Now about ‘religious persecution’, the newly coined term introduced in the act; this actually is limited to a few religions including Hinduism prominently. Why the government is suddenly bothered about ‘persecuted minorities’ in a few carefully selected countries? Apparently, this is being seen as vote-bank electoral politics to polarize the population along religious lines; the main stakes being the assembly election in 2021 in West Bengal where a prominent section of Hindu immigrants are set to be benefited by CAA and then in Assam and other NE states where the party has effectively established their rule. Besides, while the concern about the ‘persecuted minorities’ in Pakistan and Afghanistan can be justified to some extent the same in Bangladesh is wrought with dubiousness. During the Pakistani invasion in the then East Pakistan in 1971 persecution of Hindus there could have been an issue, but over the decades there has been no proof of similar repression of minorities. The Bangladeshi influx since the pre-independence days has always been irrespective of religions as both Muslim and Hindu immigrants kept on coming to India, possibly due to economic reasons.

The government has been saying all the while about the people being misguided, but on their part they have miserably failed to give specific clarifications regarding why the minorities in India, the threatened communities in Indian states, the secular-spirited people of the country should not at all worry. Why, can they afford to keep Bangladesh out of the ambit of the CAA, because there is no proof of religious persecution of minorities there and Bangladesh continues to be a friendly neighbor? Hardly, thanks to the momentous ‘electoral’ repercussions for the Hindutva elements that would possibly emanate from such an omission. This also puts the selection of only a few particular countries and a few particular religions under the ambit of the act under scrutiny.

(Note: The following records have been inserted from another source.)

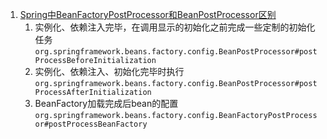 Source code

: 1. [Spring中BeanFactoryPostProcessor和BeanPostProcessor区别](https://www.cnblogs.com/sishang/p/6588542.html)
    1. 实例化、依赖注入完毕，在调用显示的初始化之前完成一些定制的初始化任务`org.springframework.beans.factory.config.BeanPostProcessor#postProcessBeforeInitialization`
    2. 实例化、依赖注入、初始化完毕时执行
    `org.springframework.beans.factory.config.BeanPostProcessor#postProcessAfterInitialization`
    3. BeanFactory加载完成后bean的配置`org.springframework.beans.factory.config.BeanFactoryPostProcessor#postProcessBeanFactory` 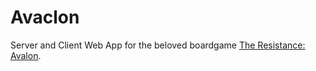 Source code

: # Avaclon
Server and Client Web App for the beloved boardgame [The Resistance: Avalon](https://boardgamegeek.com/boardgame/128882/resistance-avalon).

Assam cannot turn back now, till the worries about their threatened existence are amiably meted. The Supreme Court hearing on CAA petitions is set for 22nd January, 2020, and people are putting their hope solely on that top authority of justice. People know as their leaders are saying the Assam Movement 2.0 is set to be a long-term long-drawn one with no specific results expected.  They have forsaken the winter festivals, the picnics, other forms of celebrations and even their harvest festival the Maghor Bhogali Bihu coming in a few days is in great uncertainty. Leaders are emphasizing though: students must pursue their studies on; employees/professionals must carry on their livelihood activities; development work must not be interrupted, and after ensuring all these they must sit dedicated and committed to the movement—on almost a daily basis. The Government must cast their arrogance away and concentrate on doing good to the very people who had elected them on high hopes, and must find a long-term solution instead of going for short-term measures like grant of Inner Line Permits or executing certain provisions of the sixth schedule of the constitution in relation to welfare of certain tribes of the region. Assam, again, find herself at the crossroads, and what possibly could be a turning point in the history of the state, and we fervently hope they achieve their democratic victory as soon as possible.